В двух противоположных лагерях нашлись два сердца равного закала.

Не ответив ни слова, Гогела садится на лошадь и подъезжает к королевской карете.

Карета стоит в окружении отряда национальной гвардии, которым командует какой-то майор.

— Не подходите, — кричит г-ну де Гогела майор, — иначе вам несдобровать!

Гогела вонзает шпоры в брюхо своей лошади и бросается к карете.

Раздается несколько выстрелов: две пули задевают его, и к его первой ране добавляются две новые.

К счастью, раны эти легкие; тем не менее одна из этих пуль, расплющившись о ключицу, заставляет его выпустить поводья из рук, после чего он теряет равновесие и падает с лошади; национальные гвардейцы полагают, что он убит, и расходятся. Гогела поднимается, бросает последний взгляд на своих гусар, которые стыдливо отворачивают глаза, и возвращается в комнату, где удерживают королевскую семью, но ни слова не говорит о только что предпринятой им попытке.

Зрелище, представшее ему в этой комнате, было удручающим: король выслушивал членов муниципального совета; королева, совершенно сломленная, сидела на скамеечке, стоявшей между двумя ящиками со свечами, и молила жену бакалейщика — она, высокомерная австриячка, надменная Мария Антуанетта!

Она молила.

— Вы ведь мать, сударыня, — говорила она ей, — не надо видеть во мне королеву, увидьте во мне женщину, увидьте мать, подумайте о том, как я должна тревожиться в этот час за моих детей, за моего мужа!

Но та, которую она молила, отвечала ей с обывательским и неприкрытым эгоизмом, с каким королеве довелось соприкоснуться впервые.

— Я хотела бы быть полезной вам, но, черт побери, если вы беспокоитесь за короля, то я должна беспокоиться за господина Соса.
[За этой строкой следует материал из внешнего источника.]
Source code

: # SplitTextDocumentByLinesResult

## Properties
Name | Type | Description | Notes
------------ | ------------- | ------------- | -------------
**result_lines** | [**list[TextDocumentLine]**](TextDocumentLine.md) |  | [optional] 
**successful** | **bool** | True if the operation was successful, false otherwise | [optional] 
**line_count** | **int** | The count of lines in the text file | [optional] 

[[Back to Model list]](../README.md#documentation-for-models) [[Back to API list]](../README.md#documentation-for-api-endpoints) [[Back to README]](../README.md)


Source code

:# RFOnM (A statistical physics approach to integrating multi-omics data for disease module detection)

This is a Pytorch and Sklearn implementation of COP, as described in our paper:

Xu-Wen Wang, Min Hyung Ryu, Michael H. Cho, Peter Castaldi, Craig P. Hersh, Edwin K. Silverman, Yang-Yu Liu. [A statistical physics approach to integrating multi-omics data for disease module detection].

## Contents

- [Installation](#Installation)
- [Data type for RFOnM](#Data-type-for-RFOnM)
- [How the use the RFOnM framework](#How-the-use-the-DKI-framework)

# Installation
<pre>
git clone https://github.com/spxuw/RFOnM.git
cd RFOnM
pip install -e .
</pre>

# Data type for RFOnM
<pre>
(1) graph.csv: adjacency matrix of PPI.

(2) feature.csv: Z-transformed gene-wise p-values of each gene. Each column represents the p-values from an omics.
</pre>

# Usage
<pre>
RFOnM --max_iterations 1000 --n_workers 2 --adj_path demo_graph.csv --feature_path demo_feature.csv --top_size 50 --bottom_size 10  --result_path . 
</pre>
Всякая жена о своем муже печется.

И в самом деле, какая страшная вина лежала бы на бакалейщике из Варенна, если бы он позволил королю уехать.

Впрочем, даже если бы он захотел так поступить, было уже слишком поздно, и он уже не мог сделать этого.

Поднялась людская волна: на протяжении всей ночи народ беспрерывно прибывал и, словно океан, со зловещим гулом подступал к городским стенам.

Король словно обезумел.

Офицер, командовавший первым постом после Варенна, г-н Делон, примчался, услышав голос набата, и, выяснив, что происходит, добился разрешения пройти к королю. Он заявил Людовику XVI, что г-н де Буйе, вне всякого сомнения, придет ему на помощь, как только обо всем узнает. Однако король, казалось, не слышал его, и г-н Делон, трижды повторив одну и ту же фразу, так и не добился ответа. Наконец, проявляя настойчивость, он воскликнул:

— Государь, вы не слышите меня?! Я прошу ваше величество сказать, какие приказы мне следует передать господину де Буйе.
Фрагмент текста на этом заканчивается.